The main added value of ABM as a simulation technique is in its ability to represent behaviour of socio-economic actors more realistically, accounting for bounded rationality, heterogeneity, interactions, evolutionary learning and out-of-equilibrium dynamics, and to combine this representation with a dynamic heterogeneous representation of the spatial environment. ABMs are used intensively to study dynamics of financial markets, in defence research, to represent biodiversity and species evolution, dynamics within organizations – any research problem that demands a disaggregated representation of a complex system. Within the center we apply ABMs to study the dynamics of coupled STE systems with applications ranging from modeling housing market dynamics, urbanization and adverse impacts of climate change (flooding, coastal storms, bushfires), farmers’ adaptation to droughts and resilience of the agricultural sector, assessing a distribution of damage from natural hazards and integrating climate adaptation decisions into damage assessment. In collaboration with other tracks within the centre, there is an opportunity to use ABMs as a tool in participatory modeling, to integrate it with large scale simulation models, employ big data and behavioral data collected via mobile apps to specify agents’ rules in ABMs, to complement conceptual modeling with computational simulation models such as ABMs, and apply various visualization techniques to communicate ABMs results to various audiences.
Examples of past projects
- Residential relocation and transport mode choice modelling for large scale ABM: In this project, we proposed a data-driven methodology with artificial neural networks (ANNs) and fuzzy sets (to better represent historical knowledge in an intuitive way) to model travel mode choices. The proposed methodology, models and analyses travel mode choice of an individual trip and its influence on consecutive trips of individuals. The methodology is tested using the Household Travel Survey (HTS) data of Sydney metropolitan area and its performance is compared with the state-of-the-art approaches such as decision trees. This project was funded by T4NSW and BTS.

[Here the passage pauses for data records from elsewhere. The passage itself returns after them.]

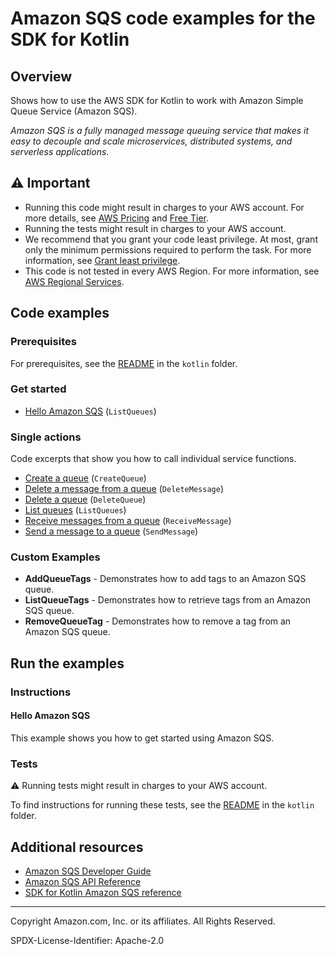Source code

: # Amazon SQS code examples for the SDK for Kotlin

## Overview

Shows how to use the AWS SDK for Kotlin to work with Amazon Simple Queue Service (Amazon SQS).

<!--custom.overview.start-->
<!--custom.overview.end-->

_Amazon SQS is a fully managed message queuing service that makes it easy to decouple and scale microservices, distributed systems, and serverless applications._

## ⚠ Important

* Running this code might result in charges to your AWS account. For more details, see [AWS Pricing](https://aws.amazon.com/pricing/?aws-products-pricing.sort-by=item.additionalFields.productNameLowercase&aws-products-pricing.sort-order=asc&awsf.Free%20Tier%20Type=*all&awsf.tech-category=*all) and [Free Tier](https://aws.amazon.com/free/?all-free-tier.sort-by=item.additionalFields.SortRank&all-free-tier.sort-order=asc&awsf.Free%20Tier%20Types=*all&awsf.Free%20Tier%20Categories=*all).
* Running the tests might result in charges to your AWS account.
* We recommend that you grant your code least privilege. At most, grant only the minimum permissions required to perform the task. For more information, see [Grant least privilege](https://docs.aws.amazon.com/IAM/latest/UserGuide/best-practices.html#grant-least-privilege).
* This code is not tested in every AWS Region. For more information, see [AWS Regional Services](https://aws.amazon.com/about-aws/global-infrastructure/regional-product-services).

<!--custom.important.start-->
<!--custom.important.end-->

## Code examples

### Prerequisites

For prerequisites, see the [README](../../README.md#Prerequisites) in the `kotlin` folder.


<!--custom.prerequisites.start-->
<!--custom.prerequisites.end-->

### Get started

- [Hello Amazon SQS](src/main/kotlin/com/kotlin/sqs/HelloSQS.kt#L9) (`ListQueues`)


### Single actions

Code excerpts that show you how to call individual service functions.

- [Create a queue](src/main/kotlin/com/kotlin/sqs/CreateQueue.kt#L45) (`CreateQueue`)
- [Delete a message from a queue](src/main/kotlin/com/kotlin/sqs/DeleteMessages.kt#L45) (`DeleteMessage`)
- [Delete a queue](src/main/kotlin/com/kotlin/sqs/DeleteMessages.kt#L45) (`DeleteQueue`)
- [List queues](src/main/kotlin/com/kotlin/sqs/ListQueues.kt#L28) (`ListQueues`)
- [Receive messages from a queue](src/main/kotlin/com/kotlin/sqs/ReceiveMessages.kt#L44) (`ReceiveMessage`)
- [Send a message to a queue](src/main/kotlin/com/kotlin/sqs/SendMessages.kt#L50) (`SendMessage`)


<!--custom.examples.start-->

### Custom Examples

- **AddQueueTags** - Demonstrates how to add tags to an Amazon SQS queue.
- **ListQueueTags** - Demonstrates how to retrieve tags from an Amazon SQS queue.
- **RemoveQueueTag** - Demonstrates how to remove a tag from an Amazon SQS queue.
<!--custom.examples.end-->

## Run the examples

### Instructions


<!--custom.instructions.start-->
<!--custom.instructions.end-->

#### Hello Amazon SQS

This example shows you how to get started using Amazon SQS.



### Tests

⚠ Running tests might result in charges to your AWS account.


To find instructions for running these tests, see the [README](../../README.md#Tests)
in the `kotlin` folder.



<!--custom.tests.start-->
<!--custom.tests.end-->

## Additional resources

- [Amazon SQS Developer Guide](https://docs.aws.amazon.com/AWSSimpleQueueService/latest/SQSDeveloperGuide/welcome.html)
- [Amazon SQS API Reference](https://docs.aws.amazon.com/AWSSimpleQueueService/latest/APIReference/Welcome.html)
- [SDK for Kotlin Amazon SQS reference](https://sdk.amazonaws.com/kotlin/api/latest/sqs/index.html)

<!--custom.resources.start-->
<!--custom.resources.end-->

---

Copyright Amazon.com, Inc. or its affiliates. All Rights Reserved.

SPDX-License-Identifier: Apache-2.0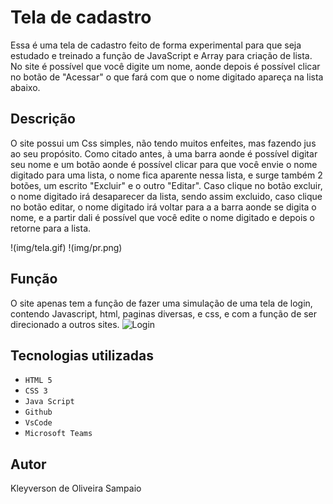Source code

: # Tela de cadastro
Essa é uma tela de cadastro feito de forma experimental para que seja estudado e treinado a função de JavaScript e Array para criação de lista. No site é possível que você digite um nome, aonde depois é possível clicar no botão de "Acessar" o que fará com que o nome digitado apareça na lista abaixo.

## Descrição 
O site possui um Css simples, não tendo muitos enfeites, mas fazendo jus ao seu propósito. Como citado antes, à uma barra aonde é possível digitar seu nome e um botão aonde é possível clicar para que você envie o nome digitado para uma lista, o nome fica aparente nessa lista, e surge também 2 botões, um escrito "Excluir" e o outro "Editar". Caso clique no botão excluir, o nome digitado irá desaparecer da lista, sendo assim excluido, caso clique no botão editar, o nome digitado irá voltar para a a barra aonde se digita o nome, e a partir dali é possível que você edite o nome digitado e depois o retorne para a lista.


!(img/tela.gif)
!(img/pr.png)

## Função
O site apenas tem a função de fazer uma simulação de uma tela de login, contendo Javascript, html, paginas diversas, e css, e com a função de ser direcionado a outros sites.
![Login](img/vid.gif)

## Tecnologias utilizadas 

* ``HTML 5``
* ``CSS 3``
* ``Java Script``
* ``Github``
* ``VsCode``
* ``Microsoft Teams``

## Autor
Kleyverson de Oliveira Sampaio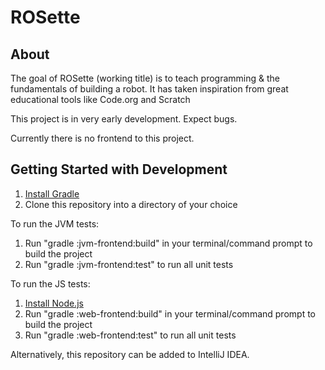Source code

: # ROSette

## About

The goal of ROSette (working title) is to teach programming & the fundamentals of building a robot. It has taken inspiration from great educational tools like Code.org and Scratch

This project is in very early development. Expect bugs.

Currently there is no frontend to this project.

## Getting Started with Development
1. [Install Gradle](https://gradle.org/install/)
2. Clone this repository into a directory of your choice

To run the JVM tests:
1. Run "gradle :jvm-frontend:build" in your terminal/command prompt to build the project
2. Run "gradle :jvm-frontend:test" to run all unit tests

To run the JS tests:
1. [Install Node.js](https://nodejs.org/en/)
2. Run "gradle :web-frontend:build" in your terminal/command prompt to build the project
3. Run "gradle :web-frontend:test" to run all unit tests

Alternatively, this repository can be added to IntelliJ IDEA.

- Value of health interventions for heroin use: This project aims to assess the net social benefit of the current treatment strategy for drug uses and to evaluate, through modelled scenarios, different combinations of treatment. This will lead to decisions and policy that are better informed about the mix and type of treatments in which governments invest. This project was funded by NHMRC Project Grants (2013-2015) in collaboration with NDARC, University of New South Wales.
- Dutch NWO VENI (similar to ARC DECRA) “Changing climate – changing behavior: integrating adaptive economic behavior in land-use models”. Using ABMs, we have developed innovative spatially explicit empirical housing market models that account for adaptive economic behavior and biases in individual flood risk perceptions. The project also supports the PhD research of Mr. K. de Koning.

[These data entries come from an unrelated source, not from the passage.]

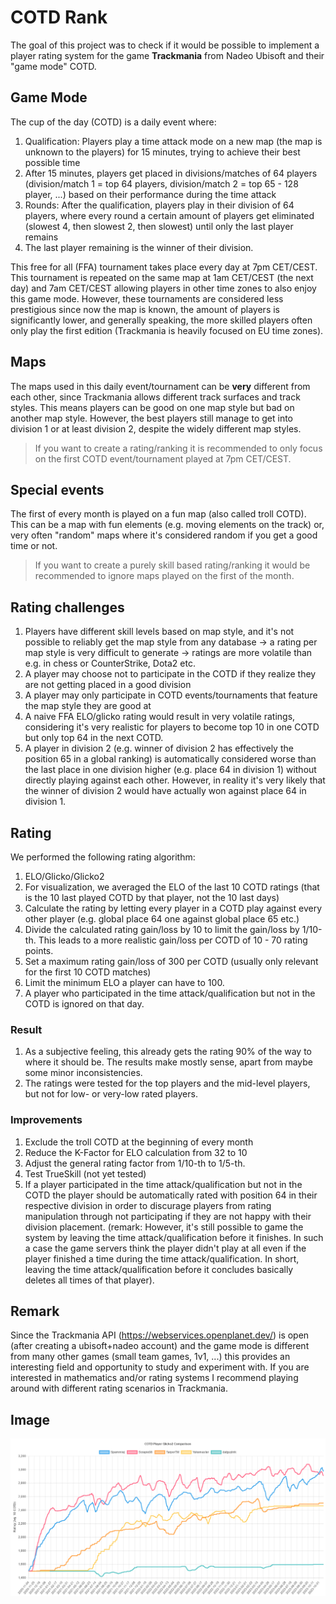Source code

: # COTD Rank

The goal of this project was to check if it would be possible to implement a player rating system for the game **Trackmania** from Nadeo Ubisoft and their "game mode" COTD.

## Game Mode

The cup of the day (COTD) is a daily event where:

1. Qualification: Players play a time attack mode on a new map (the map is unknown to the players) for 15 minutes, trying to achieve their best possible time
2. After 15 minutes, players get placed in divisions/matches of 64 players (division/match 1 = top 64 players, division/match 2 = top 65 - 128 player, ...) based on their performance during the time attack
3. Rounds: After the qualification, players play in their division of 64 players, where every round a certain amount of players get eliminated (slowest 4, then slowest 2, then slowest) until only the last player remains
4. The last player remaining is the winner of their division.

This free for all (FFA) tournament takes place every day at 7pm CET/CEST. This tournament is repeated on the same map at 1am CET/CEST (the next day) and 7am CET/CEST allowing players in other time zones to also enjoy this game mode. However, these tournaments are considered less prestigious since now the map is known, the amount of players is significantly lower, and generally speaking, the more skilled players often only play the first edition (Trackmania is heavily focused on EU time zones).

## Maps

The maps used in this daily event/tournament can be **very** different from each other, since Trackmania allows different track surfaces and track styles. This means players can be good on one map style but bad on another map style. However, the best players still manage to get into division 1 or at least division 2, despite the widely different map styles.

> If you want to create a rating/ranking it is recommended to only focus on the first COTD event/tournament played at 7pm CET/CEST.

## Special events

The first of every month is played on a fun map (also called troll COTD). This can be a map with fun elements (e.g. moving elements on the track) or, very often "random" maps where it's considered random if you get a good time or not. 

> If you want to create a purely skill based rating/ranking it would be recommended to ignore maps played on the first of the month.

## Rating challenges

1. Players have different skill levels based on map style, and it's not possible to reliably get the map style from any database -> a rating per map style is very difficult to generate -> ratings are more volatile than e.g. in chess or CounterStrike, Dota2 etc.
2. A player may choose not to participate in the COTD if they realize they are not getting placed in a good division
3. A player may only participate in COTD events/tournaments that feature the map style they are good at
4. A naive FFA ELO/glicko rating would result in very volatile ratings, considering it's very realistic for players to become top 10 in one COTD but only top 64 in the next COTD.
5. A player in division 2 (e.g. winner of division 2 has effectively the position 65 in a global ranking) is automatically considered worse than the last place in one division higher (e.g. place 64 in division 1) without directly playing against each other. However, in reality it's very likely that the winner of division 2 would have actually won against place 64 in division 1.

## Rating

We performed the following rating algorithm:

1. ELO/Glicko/Glicko2
2. For visualization, we averaged the ELO of the last 10 COTD ratings (that is the 10 last played COTD by that player, not the 10 last days)
3. Calculate the rating by letting every player in a COTD play against every other player (e.g. global place 64 one against global place 65 etc.)
4. Divide the calculated rating gain/loss by 10 to limit the gain/loss by 1/10-th. This leads to a more realistic gain/loss per COTD of 10 - 70 rating points.
5. Set a maximum rating gain/loss of 300 per COTD (usually only relevant for the first 10 COTD matches)
6. Limit the minimum ELO a player can have to 100.
7. A player who participated in the time attack/qualification but not in the COTD is ignored on that day.

### Result

1. As a subjective feeling, this already gets the rating 90% of the way to where it should be. The results make mostly sense, apart from maybe some minor inconsistencies.
2. The ratings were tested for the top players and the mid-level players, but not for low- or very-low rated players.

### Improvements

1. Exclude the troll COTD at the beginning of every month
2. Reduce the K-Factor for ELO calculation from 32 to 10
3. Adjust the general rating factor from 1/10-th to 1/5-th.
4. Test TrueSkill (not yet tested)
5. If a player participated in the time attack/qualification but not in the COTD the player should be automatically rated with position 64 in their respective division in order to discurage players from rating manipulation through not participating if they are not happy with their division placement. (remark: However, it's still possible to game the system by leaving the time attack/qualification before it finishes. In such a case the game servers think the player didn't play at all even if the player finished a time during the time attack/qualification. In short, leaving the time attack/qualification before it concludes basically deletes all times of that player).

## Remark

Since the Trackmania API (https://webservices.openplanet.dev/) is open (after creating a ubisoft+nadeo account) and the game mode is different from many other games (small team games, 1v1, ...) this provides an interesting field and opportunity to study and experiment with. If you are interested in mathematics and/or rating systems I recommend playing around with different rating scenarios in Trackmania.

## Image

![chart](./rating_chart.png)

- Dutch Knowledge for climate program “The role of individual behavior and social interactions in adaptation of the agricultural sector to increasing climate induced drought risks”. The project funded the PhD of Dr. R. van Duinen to run an extensive survey on drought adaptation options among farmers and to develop a spatial ABM to study the aggregated impacts of individual adaptation on the resilience of the regional agricultural sector to droughts under climate scenarios.
- Transatlantic Digging Into Data program “MIning Relationships Among variables in large datasets from CompLEx systems” (MIRACLE). The project focused on developing algorithms and web-based analysis and visualization tools that provide automated means of discovering complex relationships in the multidimensional output data from STE ABMs.
- EU FP7 “Knowledge Based Climate Mitigation Systems for a Low Carbon Economy” (COMPLEX). The project funds the PhD research of Ms. L. Niamir to studying aggregated impacts of behavioral changes in energy use on the household level (residential energy demand). The main product of the project is an extensive survey eliciting households’ behavioral changes in energy use (investment, conservation and switching between green and grey energy) and the agent-based energy market model. The prototype to integrate the energy market ABM with a macroeconomic CGE model is developed.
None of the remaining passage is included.